>>>>

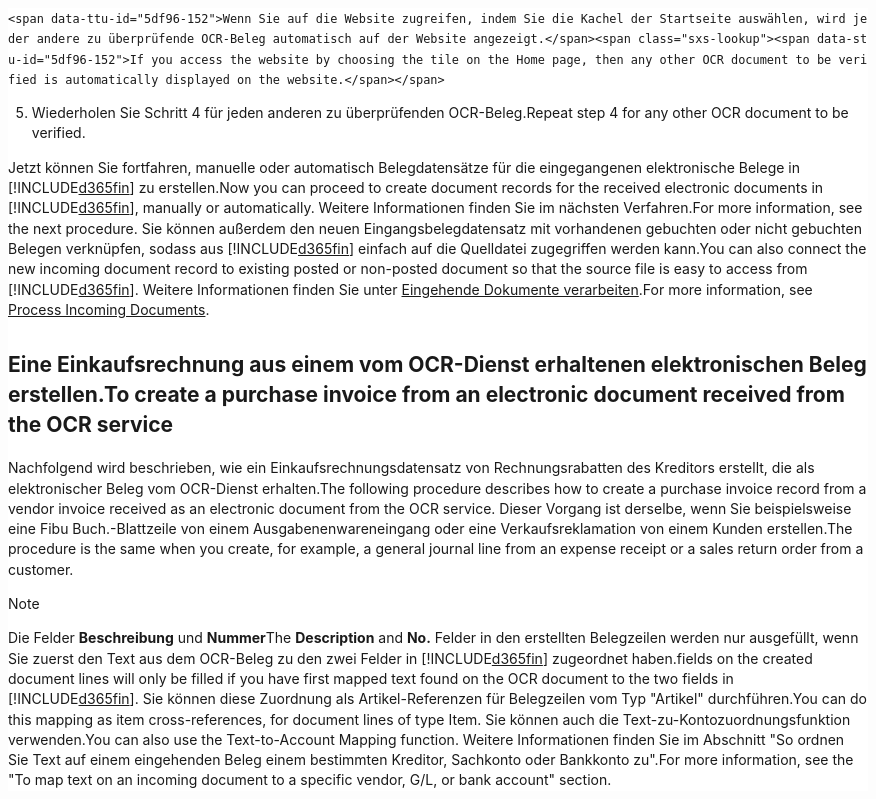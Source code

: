     <span data-ttu-id="5df96-152">Wenn Sie auf die Website zugreifen, indem Sie die Kachel der Startseite auswählen, wird jeder andere zu überprüfende OCR-Beleg automatisch auf der Website angezeigt.</span><span class="sxs-lookup"><span data-stu-id="5df96-152">If you access the website by choosing the tile on the Home page, then any other OCR document to be verified is automatically displayed on the website.</span></span>
5. <span data-ttu-id="5df96-153">Wiederholen Sie Schritt 4 für jeden anderen zu überprüfenden OCR-Beleg.</span><span class="sxs-lookup"><span data-stu-id="5df96-153">Repeat step 4 for any other OCR document to be verified.</span></span>

<span data-ttu-id="5df96-154">Jetzt können Sie fortfahren, manuelle oder automatisch Belegdatensätze für die eingegangenen elektronische Belege in [!INCLUDE[d365fin](includes/d365fin_md.md)] zu erstellen.</span><span class="sxs-lookup"><span data-stu-id="5df96-154">Now you can proceed to create document records for the received electronic documents in [!INCLUDE[d365fin](includes/d365fin_md.md)], manually or automatically.</span></span> <span data-ttu-id="5df96-155">Weitere Informationen finden Sie im nächsten Verfahren.</span><span class="sxs-lookup"><span data-stu-id="5df96-155">For more information, see the next procedure.</span></span> <span data-ttu-id="5df96-156">Sie können außerdem den neuen Eingangsbelegdatensatz mit vorhandenen gebuchten oder nicht gebuchten Belegen verknüpfen, sodass aus [!INCLUDE[d365fin](includes/d365fin_md.md)] einfach auf die Quelldatei zugegriffen werden kann.</span><span class="sxs-lookup"><span data-stu-id="5df96-156">You can also connect the new incoming document record to existing posted or non-posted document so that the source file is easy to access from [!INCLUDE[d365fin](includes/d365fin_md.md)].</span></span> <span data-ttu-id="5df96-157">Weitere Informationen finden Sie unter [Eingehende Dokumente verarbeiten](across-process-income-documents.md).</span><span class="sxs-lookup"><span data-stu-id="5df96-157">For more information, see [Process Incoming Documents](across-process-income-documents.md).</span></span>

## <a name="to-create-a-purchase-invoice-from-an-electronic-document-received-from-the-ocr-service"></a><span data-ttu-id="5df96-158">Eine Einkaufsrechnung aus einem vom OCR-Dienst erhaltenen elektronischen Beleg erstellen.</span><span class="sxs-lookup"><span data-stu-id="5df96-158">To create a purchase invoice from an electronic document received from the OCR service</span></span>
<span data-ttu-id="5df96-159">Nachfolgend wird beschrieben, wie ein Einkaufsrechnungsdatensatz von Rechnungsrabatten des Kreditors erstellt, die als elektronischer Beleg vom OCR-Dienst erhalten.</span><span class="sxs-lookup"><span data-stu-id="5df96-159">The following procedure describes how to create a purchase invoice record from a vendor invoice received as an electronic document from the OCR service.</span></span> <span data-ttu-id="5df96-160">Dieser Vorgang ist derselbe, wenn Sie beispielsweise eine Fibu Buch.-Blattzeile von einem Ausgabenenwareneingang oder eine Verkaufsreklamation von einem Kunden erstellen.</span><span class="sxs-lookup"><span data-stu-id="5df96-160">The procedure is the same when you create, for example, a general journal line from an expense receipt or a sales return order from a customer.</span></span>

> [!NOTE]  
>   <span data-ttu-id="5df96-161">Die Felder **Beschreibung** und **Nummer**</span><span class="sxs-lookup"><span data-stu-id="5df96-161">The **Description** and **No.**</span></span> <span data-ttu-id="5df96-162">Felder in den erstellten Belegzeilen werden nur ausgefüllt, wenn Sie zuerst den Text aus dem OCR-Beleg zu den zwei Felder in [!INCLUDE[d365fin](includes/d365fin_md.md)] zugeordnet haben.</span><span class="sxs-lookup"><span data-stu-id="5df96-162">fields on the created document lines will only be filled if you have first mapped text found on the OCR document to the two fields in [!INCLUDE[d365fin](includes/d365fin_md.md)].</span></span> <span data-ttu-id="5df96-163">Sie können diese Zuordnung als Artikel-Referenzen für Belegzeilen vom Typ "Artikel" durchführen.</span><span class="sxs-lookup"><span data-stu-id="5df96-163">You can do this mapping as item cross-references, for document lines of type Item.</span></span> <span data-ttu-id="5df96-164">Sie können auch die Text-zu-Kontozuordnungsfunktion verwenden.</span><span class="sxs-lookup"><span data-stu-id="5df96-164">You can also use the Text-to-Account Mapping function.</span></span> <span data-ttu-id="5df96-165">Weitere Informationen finden Sie im Abschnitt "So ordnen Sie Text auf einem eingehenden Beleg einem bestimmten Kreditor, Sachkonto oder Bankkonto zu".</span><span class="sxs-lookup"><span data-stu-id="5df96-165">For more information, see the "To map text on an incoming document to a specific vendor, G/L, or bank account" section.</span></span>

<<<<

Exercise brief :: If a line in the material holds "verified", copy it.

Result of this exercise ::
:     <span data-ttu-id="5df96-152">Wenn Sie auf die Website zugreifen, indem Sie die Kachel der Startseite auswählen, wird jeder andere zu überprüfende OCR-Beleg automatisch auf der Website angezeigt.</span><span class="sxs-lookup"><span data-stu-id="5df96-152">If you access the website by choosing the tile on the Home page, then any other OCR document to be verified is automatically displayed on the website.</span></span>
5. <span data-ttu-id="5df96-153">Wiederholen Sie Schritt 4 für jeden anderen zu überprüfenden OCR-Beleg.</span><span class="sxs-lookup"><span data-stu-id="5df96-153">Repeat step 4 for any other OCR document to be verified.</span></span>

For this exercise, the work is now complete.